Sort through the listing below and keep each line with the word "assets". Copy those.
====== Dataset entries
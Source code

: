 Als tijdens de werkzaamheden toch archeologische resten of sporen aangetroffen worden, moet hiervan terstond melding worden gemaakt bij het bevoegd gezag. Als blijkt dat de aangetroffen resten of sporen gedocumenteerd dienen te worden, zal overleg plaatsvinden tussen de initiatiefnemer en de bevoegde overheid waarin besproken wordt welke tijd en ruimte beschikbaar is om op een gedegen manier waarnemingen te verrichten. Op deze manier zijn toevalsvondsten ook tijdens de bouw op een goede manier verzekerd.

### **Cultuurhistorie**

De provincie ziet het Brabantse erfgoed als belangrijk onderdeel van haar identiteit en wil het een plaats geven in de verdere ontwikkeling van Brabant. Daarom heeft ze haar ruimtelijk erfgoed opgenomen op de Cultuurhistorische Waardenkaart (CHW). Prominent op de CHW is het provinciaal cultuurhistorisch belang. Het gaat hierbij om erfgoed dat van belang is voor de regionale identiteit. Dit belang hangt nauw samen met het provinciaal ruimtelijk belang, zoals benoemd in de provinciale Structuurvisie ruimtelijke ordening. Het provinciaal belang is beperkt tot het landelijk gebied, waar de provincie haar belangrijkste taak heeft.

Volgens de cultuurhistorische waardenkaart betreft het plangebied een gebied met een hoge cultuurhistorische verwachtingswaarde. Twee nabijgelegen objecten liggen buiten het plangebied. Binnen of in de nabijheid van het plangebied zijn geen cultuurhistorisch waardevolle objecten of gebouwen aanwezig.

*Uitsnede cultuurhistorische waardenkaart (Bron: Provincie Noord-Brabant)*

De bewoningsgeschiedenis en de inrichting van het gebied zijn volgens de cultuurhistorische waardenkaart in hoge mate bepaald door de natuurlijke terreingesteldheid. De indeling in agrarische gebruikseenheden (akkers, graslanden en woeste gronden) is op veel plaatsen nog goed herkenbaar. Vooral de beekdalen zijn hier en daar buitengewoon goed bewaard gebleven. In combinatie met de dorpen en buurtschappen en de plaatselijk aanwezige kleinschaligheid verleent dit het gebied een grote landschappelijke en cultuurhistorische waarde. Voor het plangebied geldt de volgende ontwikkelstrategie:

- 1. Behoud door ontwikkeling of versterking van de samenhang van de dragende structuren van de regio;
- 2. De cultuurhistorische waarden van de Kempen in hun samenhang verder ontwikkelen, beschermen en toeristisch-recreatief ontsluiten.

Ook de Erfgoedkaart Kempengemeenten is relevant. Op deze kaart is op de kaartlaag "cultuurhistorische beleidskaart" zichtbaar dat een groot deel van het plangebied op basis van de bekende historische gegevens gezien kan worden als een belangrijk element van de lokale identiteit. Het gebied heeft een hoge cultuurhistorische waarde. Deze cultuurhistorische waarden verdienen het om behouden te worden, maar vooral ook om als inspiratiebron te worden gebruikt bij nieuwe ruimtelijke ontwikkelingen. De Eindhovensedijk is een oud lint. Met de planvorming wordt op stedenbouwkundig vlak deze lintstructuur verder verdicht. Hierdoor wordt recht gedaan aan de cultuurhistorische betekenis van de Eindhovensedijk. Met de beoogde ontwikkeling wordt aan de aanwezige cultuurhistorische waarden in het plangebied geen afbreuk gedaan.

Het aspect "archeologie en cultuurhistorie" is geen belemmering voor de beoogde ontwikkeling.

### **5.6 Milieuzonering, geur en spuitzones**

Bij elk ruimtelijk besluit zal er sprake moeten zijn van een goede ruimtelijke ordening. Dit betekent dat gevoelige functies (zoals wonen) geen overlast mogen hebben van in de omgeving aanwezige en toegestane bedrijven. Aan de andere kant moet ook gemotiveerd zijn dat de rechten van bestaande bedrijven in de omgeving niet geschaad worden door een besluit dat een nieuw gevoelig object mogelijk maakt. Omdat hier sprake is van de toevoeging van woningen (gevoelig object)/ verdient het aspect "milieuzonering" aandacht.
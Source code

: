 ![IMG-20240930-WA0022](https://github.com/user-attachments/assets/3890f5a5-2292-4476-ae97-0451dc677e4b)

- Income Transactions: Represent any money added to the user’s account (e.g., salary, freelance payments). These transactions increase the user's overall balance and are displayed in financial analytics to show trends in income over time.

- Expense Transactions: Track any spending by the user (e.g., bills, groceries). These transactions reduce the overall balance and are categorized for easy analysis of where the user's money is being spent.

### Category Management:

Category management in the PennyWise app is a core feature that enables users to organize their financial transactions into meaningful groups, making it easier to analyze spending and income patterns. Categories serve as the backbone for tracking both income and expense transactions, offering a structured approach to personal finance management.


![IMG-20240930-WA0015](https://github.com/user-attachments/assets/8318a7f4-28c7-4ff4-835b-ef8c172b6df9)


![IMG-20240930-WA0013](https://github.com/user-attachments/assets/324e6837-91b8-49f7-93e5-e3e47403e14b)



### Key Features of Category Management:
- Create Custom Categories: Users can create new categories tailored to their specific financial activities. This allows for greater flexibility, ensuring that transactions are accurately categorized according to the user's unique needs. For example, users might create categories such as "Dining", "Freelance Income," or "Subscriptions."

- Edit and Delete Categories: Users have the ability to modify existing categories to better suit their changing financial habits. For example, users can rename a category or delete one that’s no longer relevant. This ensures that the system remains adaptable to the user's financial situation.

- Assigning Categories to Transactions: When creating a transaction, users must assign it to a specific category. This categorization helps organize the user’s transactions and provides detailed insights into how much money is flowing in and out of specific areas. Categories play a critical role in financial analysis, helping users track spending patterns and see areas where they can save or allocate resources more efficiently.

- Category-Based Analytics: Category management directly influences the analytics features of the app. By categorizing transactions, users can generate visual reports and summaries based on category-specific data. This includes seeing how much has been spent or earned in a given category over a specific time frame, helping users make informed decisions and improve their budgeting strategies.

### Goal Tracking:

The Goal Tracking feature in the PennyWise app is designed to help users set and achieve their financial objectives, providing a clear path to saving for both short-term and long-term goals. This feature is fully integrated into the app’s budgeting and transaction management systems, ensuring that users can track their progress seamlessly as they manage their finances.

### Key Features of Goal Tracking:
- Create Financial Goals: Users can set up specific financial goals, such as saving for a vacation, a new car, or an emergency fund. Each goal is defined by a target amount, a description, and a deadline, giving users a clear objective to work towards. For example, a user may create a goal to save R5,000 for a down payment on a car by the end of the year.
============
- [Task result]:
: ![IMG-20240930-WA0022](https://github.com/user-attachments/assets/3890f5a5-2292-4476-ae97-0451dc677e4b)
![IMG-20240930-WA0015](https://github.com/user-attachments/assets/8318a7f4-28c7-4ff4-835b-ef8c172b6df9)
![IMG-20240930-WA0013](https://github.com/user-attachments/assets/324e6837-91b8-49f7-93e5-e3e47403e14b)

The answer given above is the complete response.